Triage policy should be considered in the context of the overall public health response to a pandemic, including various types of prevention and treatment measures. A suite of disparate public health measures, including quarantine, might be needed to combat the spread of influenza.53 The success of quarantine and other social distancing measures (e.g., canceling public gatherings such as sporting events) will depend, at least to some degree, on the willingness of large numbers of possibly infected but currently asymptomatic individuals to forego social and economic contacts or have their liberty restrained in the interest of the community. Because American society places a high value on individualism and libertarianism, public health officials will be challenged to convince the population to act in the interest of public health. Therefore, a triage system that bases treatment priority on an individual’s assumed social worth could undermine the ability of public health officials to obtain the social solidarity needed to control the pandemic.54
Conclusion
Health care allocation decides not only who gets access to treatment, but perhaps more importantly, it decides who does not get access to treatment.
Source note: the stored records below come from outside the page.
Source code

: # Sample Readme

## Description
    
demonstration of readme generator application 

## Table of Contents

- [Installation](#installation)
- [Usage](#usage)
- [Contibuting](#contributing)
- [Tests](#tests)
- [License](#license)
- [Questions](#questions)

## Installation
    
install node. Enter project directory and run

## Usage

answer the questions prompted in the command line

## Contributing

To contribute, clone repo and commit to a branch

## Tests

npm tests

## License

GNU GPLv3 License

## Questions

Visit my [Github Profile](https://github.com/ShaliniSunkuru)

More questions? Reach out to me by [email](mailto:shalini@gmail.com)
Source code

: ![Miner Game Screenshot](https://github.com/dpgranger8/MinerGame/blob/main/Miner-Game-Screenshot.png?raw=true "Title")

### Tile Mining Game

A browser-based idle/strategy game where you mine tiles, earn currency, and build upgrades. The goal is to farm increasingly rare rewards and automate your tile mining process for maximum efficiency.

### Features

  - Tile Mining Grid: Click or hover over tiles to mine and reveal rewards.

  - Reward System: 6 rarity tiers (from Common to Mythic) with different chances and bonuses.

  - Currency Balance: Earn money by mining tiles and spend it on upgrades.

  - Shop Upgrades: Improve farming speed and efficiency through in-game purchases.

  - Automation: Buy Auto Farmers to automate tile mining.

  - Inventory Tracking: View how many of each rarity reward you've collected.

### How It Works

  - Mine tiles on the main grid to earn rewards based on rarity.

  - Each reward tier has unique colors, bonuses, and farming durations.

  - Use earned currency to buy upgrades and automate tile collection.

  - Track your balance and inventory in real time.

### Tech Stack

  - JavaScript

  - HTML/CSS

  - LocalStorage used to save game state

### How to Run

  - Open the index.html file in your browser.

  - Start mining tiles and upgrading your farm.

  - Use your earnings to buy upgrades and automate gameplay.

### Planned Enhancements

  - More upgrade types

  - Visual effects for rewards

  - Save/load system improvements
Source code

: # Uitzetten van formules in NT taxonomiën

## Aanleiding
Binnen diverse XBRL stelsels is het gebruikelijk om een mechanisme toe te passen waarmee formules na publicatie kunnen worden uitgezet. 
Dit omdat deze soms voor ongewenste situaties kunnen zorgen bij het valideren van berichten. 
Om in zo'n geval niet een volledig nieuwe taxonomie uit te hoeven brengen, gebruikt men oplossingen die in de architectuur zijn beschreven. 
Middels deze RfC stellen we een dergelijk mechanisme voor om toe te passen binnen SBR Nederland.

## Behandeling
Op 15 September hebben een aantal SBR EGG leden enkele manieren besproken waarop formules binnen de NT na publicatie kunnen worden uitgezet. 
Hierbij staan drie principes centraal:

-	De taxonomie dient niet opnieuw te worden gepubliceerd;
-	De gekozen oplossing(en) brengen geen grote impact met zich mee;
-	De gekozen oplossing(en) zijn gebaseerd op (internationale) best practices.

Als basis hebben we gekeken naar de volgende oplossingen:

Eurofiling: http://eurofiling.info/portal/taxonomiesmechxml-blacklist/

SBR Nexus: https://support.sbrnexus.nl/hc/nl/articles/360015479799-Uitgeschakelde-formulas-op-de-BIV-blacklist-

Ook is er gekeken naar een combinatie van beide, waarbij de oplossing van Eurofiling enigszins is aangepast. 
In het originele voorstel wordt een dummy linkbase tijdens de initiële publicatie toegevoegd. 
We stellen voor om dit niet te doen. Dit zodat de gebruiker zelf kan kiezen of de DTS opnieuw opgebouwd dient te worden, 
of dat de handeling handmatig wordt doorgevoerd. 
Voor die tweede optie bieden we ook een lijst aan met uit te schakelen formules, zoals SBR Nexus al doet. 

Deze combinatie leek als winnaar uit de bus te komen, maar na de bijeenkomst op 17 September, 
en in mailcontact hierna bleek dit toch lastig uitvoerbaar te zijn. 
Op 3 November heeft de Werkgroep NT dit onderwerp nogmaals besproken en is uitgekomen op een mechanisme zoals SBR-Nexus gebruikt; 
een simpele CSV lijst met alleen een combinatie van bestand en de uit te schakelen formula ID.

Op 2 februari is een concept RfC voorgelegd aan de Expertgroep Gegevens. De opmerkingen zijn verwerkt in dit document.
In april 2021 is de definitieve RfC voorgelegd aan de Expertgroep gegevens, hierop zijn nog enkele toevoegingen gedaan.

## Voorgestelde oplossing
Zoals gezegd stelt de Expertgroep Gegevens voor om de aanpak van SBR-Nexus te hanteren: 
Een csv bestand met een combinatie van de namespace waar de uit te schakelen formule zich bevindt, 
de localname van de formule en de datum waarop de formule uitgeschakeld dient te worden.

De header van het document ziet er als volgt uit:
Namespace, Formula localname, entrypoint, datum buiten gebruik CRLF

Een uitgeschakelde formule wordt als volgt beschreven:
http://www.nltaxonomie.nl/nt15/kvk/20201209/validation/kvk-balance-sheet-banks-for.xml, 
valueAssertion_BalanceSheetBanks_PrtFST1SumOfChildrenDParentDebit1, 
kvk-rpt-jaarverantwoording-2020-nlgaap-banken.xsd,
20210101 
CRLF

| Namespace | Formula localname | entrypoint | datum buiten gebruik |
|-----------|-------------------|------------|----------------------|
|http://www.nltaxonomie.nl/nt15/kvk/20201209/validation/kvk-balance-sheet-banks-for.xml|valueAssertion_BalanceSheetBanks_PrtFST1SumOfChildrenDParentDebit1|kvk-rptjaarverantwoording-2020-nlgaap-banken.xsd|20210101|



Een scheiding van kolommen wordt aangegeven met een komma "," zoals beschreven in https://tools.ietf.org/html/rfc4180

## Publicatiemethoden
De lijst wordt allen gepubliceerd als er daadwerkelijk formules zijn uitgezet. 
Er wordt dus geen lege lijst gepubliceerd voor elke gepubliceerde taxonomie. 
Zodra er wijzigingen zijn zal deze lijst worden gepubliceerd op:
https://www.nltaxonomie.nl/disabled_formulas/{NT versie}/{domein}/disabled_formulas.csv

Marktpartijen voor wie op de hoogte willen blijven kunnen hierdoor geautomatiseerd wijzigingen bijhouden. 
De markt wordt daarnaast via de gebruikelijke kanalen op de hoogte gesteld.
In a major pandemic, the health care system will be under incredible strain, as it faces impossible demands with too little staff and too few resources. Distributive justice and practical considerations support the conclusion that health care providers should not be given priority in treatment in a pandemic and that medical utility should be the sole criterion in allocating health care. An allocation policy based on medical utility is easier to defend on ethical grounds, easier to explain to the public, and easier to implement by front-line health care personnel.
Acknowledgments
The author is indebted to the following individuals for their help in conceptualizing this article: John Arras, Jim Childress, Ruth Faden, Leslie Francis, Larry Gostin, Bernie Lo, and Matt Zahn. Kristen Kohn, J.D. 2010, University of Maryland School of Law, provided valuable research assistance.